My children love to take their sliced apples on a little journey to and from camp and school each day. I carefully pack a lunch for them with only those foods they find acceptable, including but not limited to sliced red apples—only red. More often than not, though, they don't actually eat the apple. When I confronted them about their lack of fruit intake, they informed me the apple had gone "bad."
True, the apple slices grow a little brown throughout the day, but we've talked about how a brown apple doesn't mean it's poison. Yet, my children remain as skeptical as Snow White should have been. I decided to try some creative methods to keep their fruit from browning and, in a fun summery twist, discovered that lemonade powder does the trick.
Common methods to keep apples from browning
I've preserved the integrity of apple slices before. Ahead of an afternoon birthday party, I researched the best methods for keeping apple slices fresh. Many people use lemon juice, but my super sleuth children tasted the citric acid and audibly gagged.
I've had great success extending the life of a sliced apple by submerging the slices in cold, salted water for 10 minutes. If I don't over-salt the water, this works extremely well. But if I get the balance even a little wrong, I might as well have composted the apple from the start, because kids will not consume it.
Adding lemonade mix is a fun, tasty way to keep apples fresh
The internet has several recipes for "lemonade fruit salad." These usually involve a thawed can of lemonade concentrate, mixed into a party-sized fruit salad. My children refuse to eat foods that even approximate something you'd call "salad," so I don't often make big batches of fruit salad. I was curious, though, if it would be possible to recreate these results on a smaller scale with powdered lemonade mix.
I tried two methods: sprinkling the powder directly onto the fruit and soaking the fruit in lemonade prepared with the powdered mix. Actually, to get the most informed results, I designed several scenarios:
- One apple slice was placed alone in a bowl, as a control group.
- One apple slice was sprinkled with lemon juice.
- One apple slice was submerged in a mild salt bath.
Then I made a cup of lemonade according to the directions on a package of powdered mix. I plopped in a few apple slices.

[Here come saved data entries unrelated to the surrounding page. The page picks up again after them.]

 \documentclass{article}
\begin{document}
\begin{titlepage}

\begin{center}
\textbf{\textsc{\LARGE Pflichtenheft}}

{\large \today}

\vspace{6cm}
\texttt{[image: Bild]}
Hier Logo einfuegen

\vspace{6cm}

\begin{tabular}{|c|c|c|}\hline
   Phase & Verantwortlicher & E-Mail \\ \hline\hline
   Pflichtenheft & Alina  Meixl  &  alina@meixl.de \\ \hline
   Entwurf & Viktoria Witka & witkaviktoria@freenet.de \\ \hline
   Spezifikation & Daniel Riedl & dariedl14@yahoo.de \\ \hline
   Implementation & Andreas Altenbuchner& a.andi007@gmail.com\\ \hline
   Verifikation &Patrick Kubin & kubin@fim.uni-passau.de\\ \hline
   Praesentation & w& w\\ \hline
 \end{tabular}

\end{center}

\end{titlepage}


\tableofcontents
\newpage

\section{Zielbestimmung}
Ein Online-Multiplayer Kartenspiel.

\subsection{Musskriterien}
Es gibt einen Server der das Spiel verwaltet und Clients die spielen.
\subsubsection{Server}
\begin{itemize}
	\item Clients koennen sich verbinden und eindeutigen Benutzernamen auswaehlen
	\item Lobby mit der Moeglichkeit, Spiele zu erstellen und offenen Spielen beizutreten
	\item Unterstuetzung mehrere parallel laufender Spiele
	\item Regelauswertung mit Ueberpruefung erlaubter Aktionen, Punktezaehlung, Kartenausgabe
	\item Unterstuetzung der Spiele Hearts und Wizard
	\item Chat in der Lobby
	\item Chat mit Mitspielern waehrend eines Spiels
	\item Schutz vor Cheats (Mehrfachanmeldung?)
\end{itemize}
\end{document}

With the remaining slices, I sprinkled lemonade powder directly onto the fruit and was immediately worried about texture.

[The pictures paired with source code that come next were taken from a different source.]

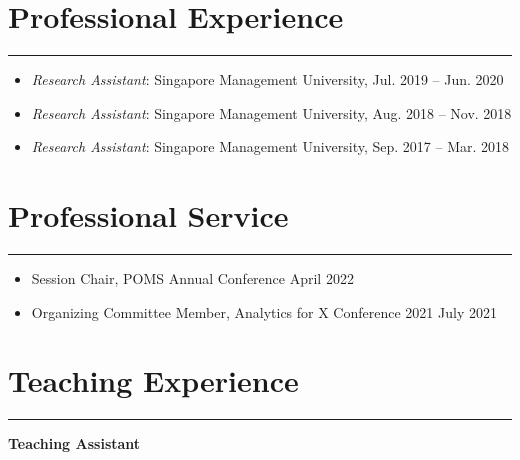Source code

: \documentclass[12pt, a4paper]{article}
\begin{document}
{\section*{Professional Experience}
\vspace*{0.4em}
\hrule height 0.5pt
\begin{itemize}[leftmargin=36pt, itemsep=0pt, parsep=0.2pt, topsep=1pt]

	\item {\it Research Assistant}: Singapore Management University, Jul. 2019 -- Jun. 2020

	\item {\it Research Assistant}: Singapore Management University, Aug. 2018 -- Nov. 2018

  \item {\it Research Assistant}: Singapore Management University, Sep. 2017 -- Mar. 2018

\end{itemize}




\section*{Professional Service}
\vspace*{0.4em}
\hrule height 0.5pt
\begin{itemize}[leftmargin=36pt, itemsep=2pt, parsep=0pt, topsep=1pt]
	
	\item Session Chair, POMS Annual Conference \hfill April 2022

	\item Organizing Committee Member, Analytics for X Conference 2021 \hfill July 2021

\end{itemize}




\section*{Teaching Experience}
\vspace*{0.4em}
\hrule height 0.5pt
\raggedright\textbf{Teaching Assistant}
\begin{itemize}[leftmargin=36pt, itemsep=2pt, parsep=0pt, topsep=-0.5em]


\end{itemize}}
\end{document}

After 10 minutes, all but the control apple looked fresh; the control slice was only the slightest bit more yellow. I tasted every one of them.

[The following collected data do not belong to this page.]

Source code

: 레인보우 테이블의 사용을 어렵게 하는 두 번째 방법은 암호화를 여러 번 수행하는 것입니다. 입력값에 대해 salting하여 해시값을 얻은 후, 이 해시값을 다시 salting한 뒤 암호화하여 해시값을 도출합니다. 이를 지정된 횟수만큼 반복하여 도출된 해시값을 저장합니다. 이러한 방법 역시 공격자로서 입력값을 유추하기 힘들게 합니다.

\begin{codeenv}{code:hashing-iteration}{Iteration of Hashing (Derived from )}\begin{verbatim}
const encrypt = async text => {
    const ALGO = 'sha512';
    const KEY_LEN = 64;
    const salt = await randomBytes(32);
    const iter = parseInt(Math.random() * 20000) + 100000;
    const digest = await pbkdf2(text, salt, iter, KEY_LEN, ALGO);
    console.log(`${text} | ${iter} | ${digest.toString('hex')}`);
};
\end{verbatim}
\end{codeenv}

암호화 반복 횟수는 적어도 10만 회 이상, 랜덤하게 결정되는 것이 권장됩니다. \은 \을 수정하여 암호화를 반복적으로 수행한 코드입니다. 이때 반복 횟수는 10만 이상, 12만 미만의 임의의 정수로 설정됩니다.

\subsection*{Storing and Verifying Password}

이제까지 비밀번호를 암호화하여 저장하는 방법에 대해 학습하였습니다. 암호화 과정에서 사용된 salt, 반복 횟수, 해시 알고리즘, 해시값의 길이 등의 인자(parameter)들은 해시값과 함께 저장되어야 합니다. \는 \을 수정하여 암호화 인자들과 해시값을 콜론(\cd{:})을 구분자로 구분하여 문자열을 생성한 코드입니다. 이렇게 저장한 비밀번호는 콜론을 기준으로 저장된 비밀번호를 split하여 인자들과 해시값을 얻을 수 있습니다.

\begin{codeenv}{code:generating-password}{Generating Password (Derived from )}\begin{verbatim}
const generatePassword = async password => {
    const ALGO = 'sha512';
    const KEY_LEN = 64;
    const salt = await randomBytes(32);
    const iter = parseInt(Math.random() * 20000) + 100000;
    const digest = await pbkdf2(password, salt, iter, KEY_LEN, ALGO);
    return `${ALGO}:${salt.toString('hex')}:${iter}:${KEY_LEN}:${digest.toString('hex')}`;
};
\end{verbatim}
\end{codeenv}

The lemon-juiced apple had a discernible sourness, and the salty one had a tang that some might find unpleasant. The lemonade and lemonade powder slices tasted very similar, with, understandably, the powdered one packing more of a concentrated lemonade flavor. The granules had dissolved into the surface of the fruit, a process called maceration that is very useful when preparing a fruit pie or crisp. Both versions of the lemonade apples were noticeably sweeter than the others, which makes sense.
How to prevent apple browning long-term
I left the apples on the counter for a while, and when I checked on them later, all remained fresh except the control. My dog climbed onto the counter while I was at my computer and ate exactly one of the samples: the lemonade powder one. So, the dog has spoken. The lemonade-soaked apples had a bit of a sugary film on them, much like you'd get when adding a can of mandarin oranges to a fruit salad.
Many parents balk at the idea of adding sugar to fruit. While I agree that there's no reason to add sugar when you don't have to, the trade-off of getting my kids to eat an apple versus refusing the apple altogether makes the net health gain worth it. Some kids who like lemonade will enjoy the change in flavor and, if starting with a tart apple, might not even notice the addition of lemonade or lemonade powder.
With the leftover lemonade, I made myself a fruit salad with figs from my tree, mint from my garden, some seasonal berries, and acceptable watermelon. It tasted delightful, held up well in the fridge, and generally surpassed the mandarin-orange-laden salads of my childhood. The strawberries in particular benefitted from the lemonade addition, and if you are down with a little excess sugar, you should try it for yourself.